Saul is the middle of three daughters, all of whom, she said, were diagnosed with having a breast cancer gene. She said her older sister survived breast cancer when she was in her 30s.

Saul said she "had always thought that (breast cancer) would do me in," but she came to learn that the nonsmoker's lung cancer with which she was diagnosed accounts for more deaths of younger women than breast cancer and ovarian cancer combined.

According to the Internet Web site of the Chicago-based Lungevity Foundation, lung cancer is the leading cause of cancer deaths in the United States, accounting for approximately 29 percent of all cancer deaths.

According to the information provided on the Web site, approximately 50 percent of people who are diagnosed with lung cancer have either never smoked or were former smokers.

The foundation states that lung cancer kills more Americans each year than breast, prostate, colorectal and pancreatic cancers combined, and strikes more than three times as many men each year than prostate cancer and more women each year than breast, ovarian, uterine and cervical cancers combined.

Yet, Saul said, lung cancer remains severely under-researched due, she believes, to the fact that no one pushes for lung cancer research because the perception of people who have the disease is that "they brought it on themselves" by being smokers. That brings her back to her belief that there is a stigma attached to a lung cancer diagnosis.

"It's unfortunate that stigma is attached" to the disease, she said.

Since being diagnosed with lung cancer Saul said she has learned what it means to take each day as it comes, but she does so now with a concentration on maintaining the best mental attitude she can. That is how she copes with the reality of her situation - by accepting it, but not surrendering to it.

Saul said her doctors were very honest with her from the beginning and she believes that helped her maintain the proper perspective. She also said the discovery and use of cutting-edge drugs seem to be working well for her and offer hope where none existed as recently as five years ago.

"I will never be cured, but I can manage the disease," she said.

In addition to receiving chemotherapy which targets the cancer, Saul also sees a mental health therapist. She continues to work part time as a travel agent.

Saul said she and her husband, David, do not dwell on the situation and he, too, takes one day at a time as do her two sons. She said her sons are aware of her disease and the prognosis.

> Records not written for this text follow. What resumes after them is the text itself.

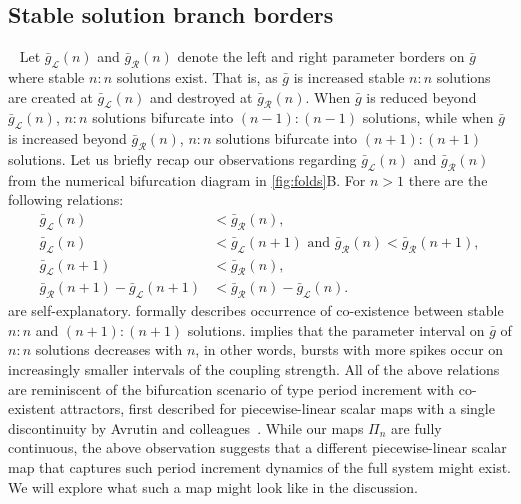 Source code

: \subsection{Stable solution branch borders}
~\label{sec:borders}
Let $\bar g_{\mathcal{L}}(n)$ and $\bar g_{\mathcal{R}}(n)$ denote the left and right parameter borders on $\bar g$ where stable $n:n$ solutions exist.
That is, as $\bar g$ is increased stable $n:n$ solutions are created at $\bar g_{\mathcal{L}}(n)$ and destroyed at $\bar g_{\mathcal{R}}(n)$.
When $\bar g$ is reduced beyond $\bar g_{\mathcal{L}}(n)$, $n:n$ solutions bifurcate into $(n-1):(n-1)$ solutions, while when $\bar g$ is increased beyond $\bar g_{\mathcal{R}}(n)$, $n:n$ solutions bifurcate into $(n+1):(n+1)$ solutions.
Let us briefly recap our observations regarding $\bar g_{\mathcal{L}}(n)$ and $\bar g_{\mathcal{R}}(n)$ from the numerical bifurcation diagram in \cref{fig:folds}B.
For $n>1$ there are the following relations:
\begin{align}
	\bar g_{\mathcal{L}}(n)                               & < \bar g_{\mathcal{R}}(n)\label{eq:easy1},                                                                 \\
	\bar g_{\mathcal{L}}(n)                               & < \bar g_{\mathcal{L}}(n+1)\text{ and } \bar g_{\mathcal{R}}(n)<\bar g_{\mathcal{R}}(n+1)\label{eq:easy2}, \\
	\bar g_{\mathcal{L}}(n+1)                             & < \bar g_{\mathcal{R}}(n)\label{eq:coexistence},                                                           \\
	\bar g_{\mathcal{R}}(n+1) - \bar g_{\mathcal{L}}(n+1) & < \bar g_{\mathcal{R}}(n) - \bar g_{\mathcal{L}}(n)\label{eq:robustness}.
\end{align}
 are self-explanatory.
 formally describes occurrence of co-existence between stable $n:n$ and $(n+1):(n+1)$ solutions.
 implies that the parameter interval on $\bar g$ of $n:n$ solutions decreases with $n$, in other words, bursts with more spikes occur on increasingly smaller intervals of the coupling strength.
All of the above relations are reminiscent of the bifurcation scenario of type period increment with co-existent attractors, first described for piecewise-linear scalar maps with a single discontinuity by Avrutin and colleagues~\cite[e.g.
	see][]{gardini2012,tramontana2012,avrutin2011}.
While our maps $\Pi_n$ are fully continuous, the above observation suggests that a different piecewise-linear scalar map that captures such period increment dynamics of the full system might exist.
We will explore what such a map might look like in the discussion.

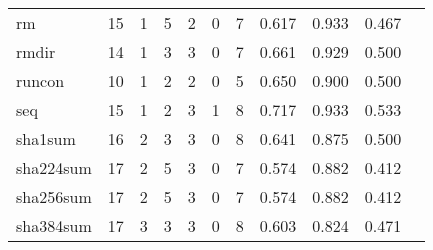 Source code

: \begin{longtable}{lp{1.10cm}p{1.10cm}p{1.10cm}p{1.10cm}p{1.10cm}p{1.10cm}p{1.10cm}p{1.10cm}p{1.10cm}p{1.10cm}}
rm        &                     15 &                                  1 &                                 5 &                                2 &                                 0 &                               7 &                          0.617 &                                 0.933 &                               0.467 \\
rmdir     &                     14 &                                  1 &                                 3 &                                3 &                                 0 &                               7 &                          0.661 &                                 0.929 &                               0.500 \\
runcon    &                     10 &                                  1 &                                 2 &                                2 &                                 0 &                               5 &                          0.650 &                                 0.900 &                               0.500 \\
seq       &                     15 &                                  1 &                                 2 &                                3 &                                 1 &                               8 &                          0.717 &                                 0.933 &                               0.533 \\
sha1sum   &                     16 &                                  2 &                                 3 &                                3 &                                 0 &                               8 &                          0.641 &                                 0.875 &                               0.500 \\
sha224sum &                     17 &                                  2 &                                 5 &                                3 &                                 0 &                               7 &                          0.574 &                                 0.882 &                               0.412 \\
sha256sum &                     17 &                                  2 &                                 5 &                                3 &                                 0 &                               7 &                          0.574 &                                 0.882 &                               0.412 \\
sha384sum &                     17 &                                  3 &                                 3 &                                3 &                                 0 &                               8 &                          0.603 &                                 0.824 &                               0.471 \\

\end{longtable}
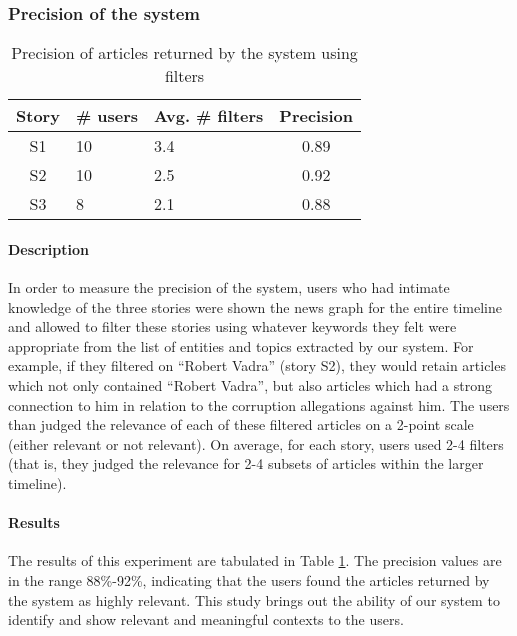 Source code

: \subsubsection{Precision of the system}
\begin{table}
\begin{center}
\small
\begin{tabular}{|c|p{1.25cm}|p{1.25cm}|c|}
\hline
{\bf Story} & {\bf \# users} & {\bf Avg. \# filters} & {\bf Precision}\\
\hline
S1 & 10 & 3.4 & 0.89\\
S2 & 10 & 2.5 & 0.92\\
S3 & 8 & 2.1 & 0.88\\
\hline
\end{tabular}
\end{center}
\caption{Precision of articles returned by the system using filters}
\label{tab:prec}
\end{table}

\normalsize

\paragraph*{Description} In order to measure the precision of the system, users who had intimate knowledge of the three stories were shown the news graph for the entire timeline and allowed to filter these stories using whatever keywords they felt were appropriate from the list of entities and topics extracted by our system. For example, if they filtered on ``Robert Vadra'' (story S2), they would retain articles which not only contained ``Robert Vadra'', but also articles which had a strong connection to him in relation to the corruption allegations against him. The users than judged the relevance of each of these filtered articles on a 2-point scale (either relevant or not relevant). On average, for each story, users used 2-4 filters (that is, they judged the relevance for 2-4 subsets of articles within the larger timeline).

\paragraph*{Results} The results of this experiment are tabulated in Table \ref{tab:prec}. The precision values are in the range 88\%-92\%, indicating that the users found the articles returned by the system as highly relevant. This study brings out the ability of our system to identify and show relevant and meaningful contexts to the users.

"I'm going to die, whether it will be six months from now or a year from now, I don't know, no one knows," she said. "They know my treatment schedule and they deal with it, but we don't dwell on it. There's not a day that goes by that I don't think of it. It's like a cloud over my head, but I don't vocalize about it with them every day."

However, Saul said she tries to keep life as normal as possible for her boys, Andrew, 13, and Ethan, 9.

"That's key. To keep everything as normal as possible," she said.

The Manalapan resident said she hopes that by telling her story it will spur people to change their attitude and prejudice about people who have lung cancer, and lead to a better understanding and increased attention for research aimed at not only cures for lung cancer, but a study aimed at remediating or eliminating the environmental causes of the disease.

Saul said she decided to tell her story not only to enlighten people in general about the disease, but also in an effort to help spark research into the causes of the disease.

"It's a hard story (to tell), but I want my life's journey to count for something," she said.